**** Materials provided
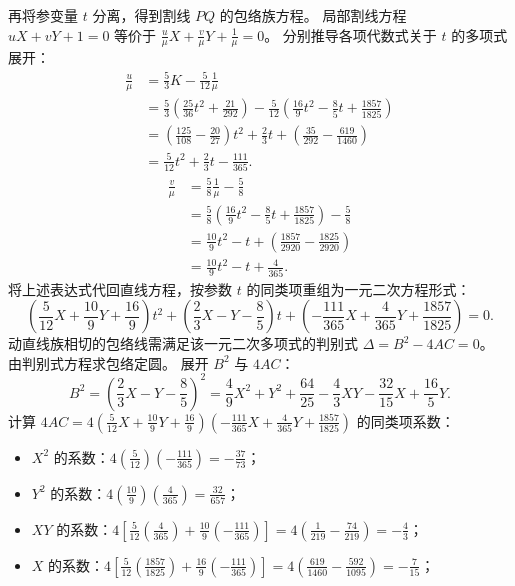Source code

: \begin{solution}
再将参变量 $t$ 分离，得到割线 $PQ$ 的包络族方程。
局部割线方程 $uX + vY + 1 = 0$ 等价于 $\frac{u}{\mu}X + \frac{v}{\mu}Y + \frac{1}{\mu} = 0$。
分别推导各项代数式关于 $t$ 的多项式展开：
\begin{align*}
\frac{u}{\mu} &= \frac{5}{3}K - \frac{5}{12}\frac{1}{\mu} \\
&= \frac{5}{3}\left(\frac{25}{36}t^2 + \frac{21}{292}\right) - \frac{5}{12}\left(\frac{16}{9}t^2 - \frac{8}{5}t + \frac{1857}{1825}\right) \\
&= \left(\frac{125}{108} - \frac{20}{27}\right)t^2 + \frac{2}{3}t + \left(\frac{35}{292} - \frac{619}{1460}\right) \\
&= \frac{5}{12}t^2 + \frac{2}{3}t - \frac{111}{365}.
\end{align*}
\begin{align*}
\frac{v}{\mu} &= \frac{5}{8}\frac{1}{\mu} - \frac{5}{8} \\
&= \frac{5}{8}\left(\frac{16}{9}t^2 - \frac{8}{5}t + \frac{1857}{1825}\right) - \frac{5}{8} \\
&= \frac{10}{9}t^2 - t + \left(\frac{1857}{2920} - \frac{1825}{2920}\right) \\
&= \frac{10}{9}t^2 - t + \frac{4}{365}.
\end{align*}
将上述表达式代回直线方程，按参数 $t$ 的同类项重组为一元二次方程形式：
\[ \left(\frac{5}{12}X + \frac{10}{9}Y + \frac{16}{9}\right)t^2 + \left(\frac{2}{3}X - Y - \frac{8}{5}\right)t + \left(-\frac{111}{365}X + \frac{4}{365}Y + \frac{1857}{1825}\right) = 0. \]
动直线族相切的包络线需满足该一元二次多项式的判别式 $\Delta = B^2 - 4AC = 0$。\\
由判别式方程求包络定圆。
展开 $B^2$ 与 $4AC$：
\[ B^2 = \left(\frac{2}{3}X - Y - \frac{8}{5}\right)^2 = \frac{4}{9}X^2 + Y^2 + \frac{64}{25} - \frac{4}{3}XY - \frac{32}{15}X + \frac{16}{5}Y. \]
计算 $4AC = 4\left(\frac{5}{12}X + \frac{10}{9}Y + \frac{16}{9}\right)\left(-\frac{111}{365}X + \frac{4}{365}Y + \frac{1857}{1825}\right)$ 的同类项系数：
\begin{itemize}
\item $X^2$ 的系数：$4\left(\frac{5}{12}\right)\left(-\frac{111}{365}\right) = -\frac{37}{73}$；
\item $Y^2$ 的系数：$4\left(\frac{10}{9}\right)\left(\frac{4}{365}\right) = \frac{32}{657}$；
\item $XY$ 的系数：$4\left[ \frac{5}{12}\left(\frac{4}{365}\right) + \frac{10}{9}\left(-\frac{111}{365}\right) \right] = 4\left(\frac{1}{219} - \frac{74}{219}\right) = -\frac{4}{3}$；
\item $X$ 的系数：$4\left[ \frac{5}{12}\left(\frac{1857}{1825}\right) + \frac{16}{9}\left(-\frac{111}{365}\right) \right] = 4\left(\frac{619}{1460} - \frac{592}{1095}\right) = -\frac{7}{15}$；

\end{itemize}
\end{solution}
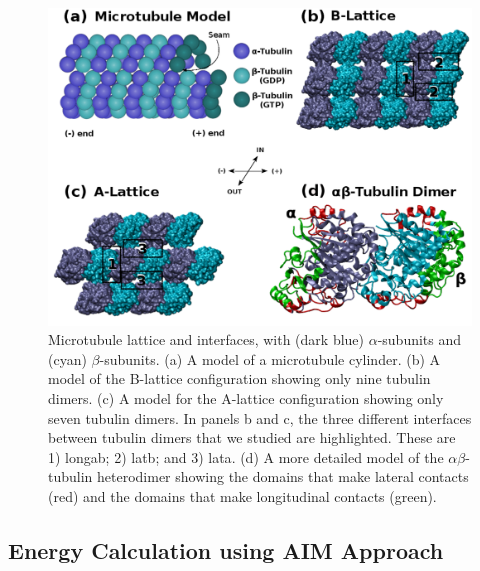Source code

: \documentclass[11pt]{report}
\begin{document}
\begin{figure}
  \centering
  \includegraphics[width=0.8\linewidth,trim= 0.1cm 0.1cm 0.1cm 0.1cm, clip=true]{images/System.pdf}
  \caption[Microtubule lattice and interfaces]{Microtubule lattice and interfaces, with (dark blue) $\alpha$-subunits and (cyan) $\beta$-subunits. (a) A model of a microtubule cylinder. (b) A model of the B-lattice configuration showing only nine tubulin dimers. (c) A model for the A-lattice configuration showing only seven tubulin dimers. In panels b and c, the three different interfaces between tubulin dimers that we studied are highlighted. These are 1) \gls{longab}; 2) \gls{latb}; and 3) \gls{lata}. (d) A more detailed model of the $\alpha$$\beta$-tubulin heterodimer showing the domains that make lateral contacts (red) and the domains that make longitudinal contacts (green).}
  \label{f:THB-system}
\end{figure}

\subsection{Energy Calculation using AIM Approach}
\label{ss:THB-Methods_AIM}
\end{document}
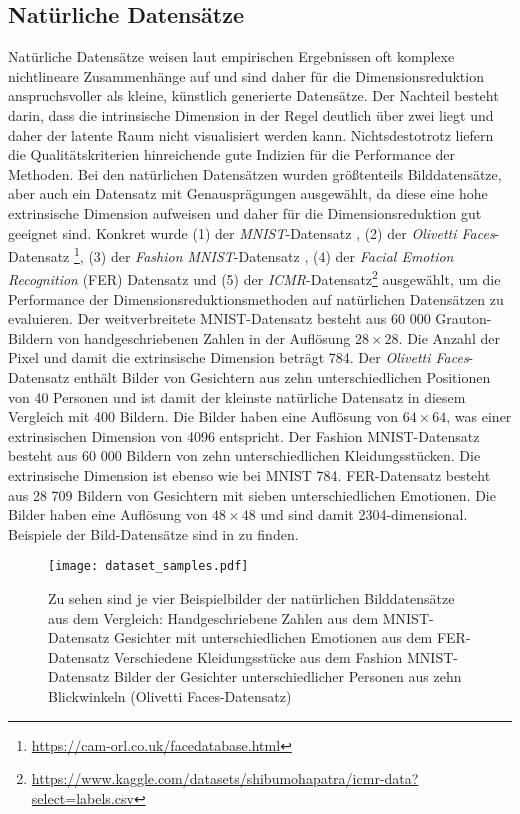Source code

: \subsection{Natürliche Datensätze}
\label{ch:Vergleich:sec:VerwendeteDatensaetze:natuerlich}
Natürliche
Datensätze weisen laut empirischen Ergebnissen \addref oft komplexe nichtlineare Zusammenhänge
auf und sind daher für die Dimensionsreduktion anspruchsvoller als kleine, künstlich generierte
Datensätze. Der Nachteil besteht darin, dass die intrinsische Dimension in der Regel deutlich über
zwei liegt und daher der latente Raum nicht visualisiert werden kann. Nichtsdestotrotz liefern die
Qualitätskriterien hinreichende gute Indizien für die Performance der Methoden. Bei den natürlichen
Datensätzen wurden größtenteils Bilddatensätze, aber auch ein Datensatz mit Genausprägungen ausgewählt, da diese eine
hohe extrinsische Dimension aufweisen und daher für die Dimensionsreduktion gut geeignet sind.
Konkret wurde (1) der \textit{MNIST}-Datensatz \parencite{LeCun.2010}, (2) der \textit{Olivetti Faces}-Datensatz
\footnote{\url{https://cam-orl.co.uk/facedatabase.html}}, (3) der \textit{Fashion MNIST}-Datensatz \parencite{Xiao.8252017}, (4) der \textit{Facial Emotion Recognition} (FER) Datensatz \parencite{DumitruIanGoodfellowWillCukierskiYoshuaBengio.2013} und (5) der
\textit{ICMR}-Datensatz\footnote{\url{https://www.kaggle.com/datasets/shibumohapatra/icmr-data?select=labels.csv}}
ausgewählt, um die Performance der Dimensionsreduktionsmethoden auf natürlichen Datensätzen zu
evaluieren. Der weitverbreitete MNIST-Datensatz besteht aus 60 000 Grauton-Bildern von
handgeschriebenen Zahlen in der Auflösung $28 \times 28$. Die Anzahl der Pixel und damit die
extrinsische Dimension beträgt 784. Der \textit{Olivetti Faces}-Datensatz enthält Bilder von
Gesichtern aus zehn unterschiedlichen Positionen von 40 Personen und ist damit der kleinste
natürliche Datensatz in diesem Vergleich mit 400 Bildern. Die Bilder haben eine Auflösung von $64
	\times 64$, was einer extrinsischen Dimension von 4096 entspricht. Der Fashion MNIST-Datensatz
besteht aus 60 000 Bildern von zehn unterschiedlichen Kleidungsstücken. Die extrinsische Dimension
ist ebenso wie bei MNIST 784. FER-Datensatz besteht aus 28 709 Bildern von Gesichtern mit sieben
unterschiedlichen Emotionen. Die Bilder haben eine Auflösung von $48 \times 48$ und sind damit
2304-dimensional. Beispiele der Bild-Datensätze sind in  zu finden.
\begin{figure}
	\begin{center}
		\texttt{[image: dataset\_samples.pdf]}
	\end{center}
	\caption[Beispielbilder der natürlichen Datensätze]{Zu sehen sind je vier Beispielbilder der natürlichen Bilddatensätze aus dem Vergleich: \captiona Handgeschriebene Zahlen aus dem MNIST-Datensatz \captionb Gesichter mit unterschiedlichen Emotionen aus dem FER-Datensatz \captionc Verschiedene Kleidungsstücke aus dem Fashion MNIST-Datensatz \captiond Bilder der Gesichter unterschiedlicher Personen aus zehn Blickwinkeln (Olivetti Faces-Datensatz)}
	\label{fig:Dataset_samples}
\end{figure}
********
Before you finish, make sure every line above has been repeated exactly and no picture remains in the copy.

#### [Solution]
Source code

: \begin{solution}
再将参变量 $t$ 分离，得到割线 $PQ$ 的包络族方程。
局部割线方程 $uX + vY + 1 = 0$ 等价于 $\frac{u}{\mu}X + \frac{v}{\mu}Y + \frac{1}{\mu} = 0$。
分别推导各项代数式关于 $t$ 的多项式展开：
\begin{align*}
\frac{u}{\mu} &= \frac{5}{3}K - \frac{5}{12}\frac{1}{\mu} \\
&= \frac{5}{3}\left(\frac{25}{36}t^2 + \frac{21}{292}\right) - \frac{5}{12}\left(\frac{16}{9}t^2 - \frac{8}{5}t + \frac{1857}{1825}\right) \\
&= \left(\frac{125}{108} - \frac{20}{27}\right)t^2 + \frac{2}{3}t + \left(\frac{35}{292} - \frac{619}{1460}\right) \\
&= \frac{5}{12}t^2 + \frac{2}{3}t - \frac{111}{365}.
\end{align*}
\begin{align*}
\frac{v}{\mu} &= \frac{5}{8}\frac{1}{\mu} - \frac{5}{8} \\
&= \frac{5}{8}\left(\frac{16}{9}t^2 - \frac{8}{5}t + \frac{1857}{1825}\right) - \frac{5}{8} \\
&= \frac{10}{9}t^2 - t + \left(\frac{1857}{2920} - \frac{1825}{2920}\right) \\
&= \frac{10}{9}t^2 - t + \frac{4}{365}.
\end{align*}
将上述表达式代回直线方程，按参数 $t$ 的同类项重组为一元二次方程形式：
\[ \left(\frac{5}{12}X + \frac{10}{9}Y + \frac{16}{9}\right)t^2 + \left(\frac{2}{3}X - Y - \frac{8}{5}\right)t + \left(-\frac{111}{365}X + \frac{4}{365}Y + \frac{1857}{1825}\right) = 0. \]
动直线族相切的包络线需满足该一元二次多项式的判别式 $\Delta = B^2 - 4AC = 0$。\\
由判别式方程求包络定圆。
展开 $B^2$ 与 $4AC$：
\[ B^2 = \left(\frac{2}{3}X - Y - \frac{8}{5}\right)^2 = \frac{4}{9}X^2 + Y^2 + \frac{64}{25} - \frac{4}{3}XY - \frac{32}{15}X + \frac{16}{5}Y. \]
计算 $4AC = 4\left(\frac{5}{12}X + \frac{10}{9}Y + \frac{16}{9}\right)\left(-\frac{111}{365}X + \frac{4}{365}Y + \frac{1857}{1825}\right)$ 的同类项系数：
\begin{itemize}
\item $X^2$ 的系数：$4\left(\frac{5}{12}\right)\left(-\frac{111}{365}\right) = -\frac{37}{73}$；
\item $Y^2$ 的系数：$4\left(\frac{10}{9}\right)\left(\frac{4}{365}\right) = \frac{32}{657}$；
\item $XY$ 的系数：$4\left[ \frac{5}{12}\left(\frac{4}{365}\right) + \frac{10}{9}\left(-\frac{111}{365}\right) \right] = 4\left(\frac{1}{219} - \frac{74}{219}\right) = -\frac{4}{3}$；
\item $X$ 的系数：$4\left[ \frac{5}{12}\left(\frac{1857}{1825}\right) + \frac{16}{9}\left(-\frac{111}{365}\right) \right] = 4\left(\frac{619}{1460} - \frac{592}{1095}\right) = -\frac{7}{15}$；

\end{itemize}
\end{solution}
Source code

: \documentclass[11pt]{report}
\begin{document}
\begin{figure}
  \centering
  \includegraphics[width=0.8\linewidth,trim= 0.1cm 0.1cm 0.1cm 0.1cm, clip=true]{images/System.pdf}
  \caption[Microtubule lattice and interfaces]{Microtubule lattice and interfaces, with (dark blue) $\alpha$-subunits and (cyan) $\beta$-subunits. (a) A model of a microtubule cylinder. (b) A model of the B-lattice configuration showing only nine tubulin dimers. (c) A model for the A-lattice configuration showing only seven tubulin dimers. In panels b and c, the three different interfaces between tubulin dimers that we studied are highlighted. These are 1) \gls{longab}; 2) \gls{latb}; and 3) \gls{lata}. (d) A more detailed model of the $\alpha$$\beta$-tubulin heterodimer showing the domains that make lateral contacts (red) and the domains that make longitudinal contacts (green).}
  \label{f:THB-system}
\end{figure}

\subsection{Energy Calculation using AIM Approach}
\label{ss:THB-Methods_AIM}
\end{document}
Source code

: \subsection{Natürliche Datensätze}
\label{ch:Vergleich:sec:VerwendeteDatensaetze:natuerlich}
Natürliche
Datensätze weisen laut empirischen Ergebnissen \addref oft komplexe nichtlineare Zusammenhänge
auf und sind daher für die Dimensionsreduktion anspruchsvoller als kleine, künstlich generierte
Datensätze. Der Nachteil besteht darin, dass die intrinsische Dimension in der Regel deutlich über
zwei liegt und daher der latente Raum nicht visualisiert werden kann. Nichtsdestotrotz liefern die
Qualitätskriterien hinreichende gute Indizien für die Performance der Methoden. Bei den natürlichen
Datensätzen wurden größtenteils Bilddatensätze, aber auch ein Datensatz mit Genausprägungen ausgewählt, da diese eine
hohe extrinsische Dimension aufweisen und daher für die Dimensionsreduktion gut geeignet sind.
Konkret wurde (1) der \textit{MNIST}-Datensatz \parencite{LeCun.2010}, (2) der \textit{Olivetti Faces}-Datensatz
\footnote{\url{https://cam-orl.co.uk/facedatabase.html}}, (3) der \textit{Fashion MNIST}-Datensatz \parencite{Xiao.8252017}, (4) der \textit{Facial Emotion Recognition} (FER) Datensatz \parencite{DumitruIanGoodfellowWillCukierskiYoshuaBengio.2013} und (5) der
\textit{ICMR}-Datensatz\footnote{\url{https://www.kaggle.com/datasets/shibumohapatra/icmr-data?select=labels.csv}}
ausgewählt, um die Performance der Dimensionsreduktionsmethoden auf natürlichen Datensätzen zu
evaluieren. Der weitverbreitete MNIST-Datensatz besteht aus 60 000 Grauton-Bildern von
handgeschriebenen Zahlen in der Auflösung $28 \times 28$. Die Anzahl der Pixel und damit die
extrinsische Dimension beträgt 784. Der \textit{Olivetti Faces}-Datensatz enthält Bilder von
Gesichtern aus zehn unterschiedlichen Positionen von 40 Personen und ist damit der kleinste
natürliche Datensatz in diesem Vergleich mit 400 Bildern. Die Bilder haben eine Auflösung von $64
	\times 64$, was einer extrinsischen Dimension von 4096 entspricht. Der Fashion MNIST-Datensatz
besteht aus 60 000 Bildern von zehn unterschiedlichen Kleidungsstücken. Die extrinsische Dimension
ist ebenso wie bei MNIST 784. FER-Datensatz besteht aus 28 709 Bildern von Gesichtern mit sieben
unterschiedlichen Emotionen. Die Bilder haben eine Auflösung von $48 \times 48$ und sind damit
2304-dimensional. Beispiele der Bild-Datensätze sind in  zu finden.
\begin{figure}
	\begin{center}
		\texttt{[image: dataset\_samples.pdf]}
	\end{center}
	\caption[Beispielbilder der natürlichen Datensätze]{Zu sehen sind je vier Beispielbilder der natürlichen Bilddatensätze aus dem Vergleich: \captiona Handgeschriebene Zahlen aus dem MNIST-Datensatz \captionb Gesichter mit unterschiedlichen Emotionen aus dem FER-Datensatz \captionc Verschiedene Kleidungsstücke aus dem Fashion MNIST-Datensatz \captiond Bilder der Gesichter unterschiedlicher Personen aus zehn Blickwinkeln (Olivetti Faces-Datensatz)}
	\label{fig:Dataset_samples}
\end{figure}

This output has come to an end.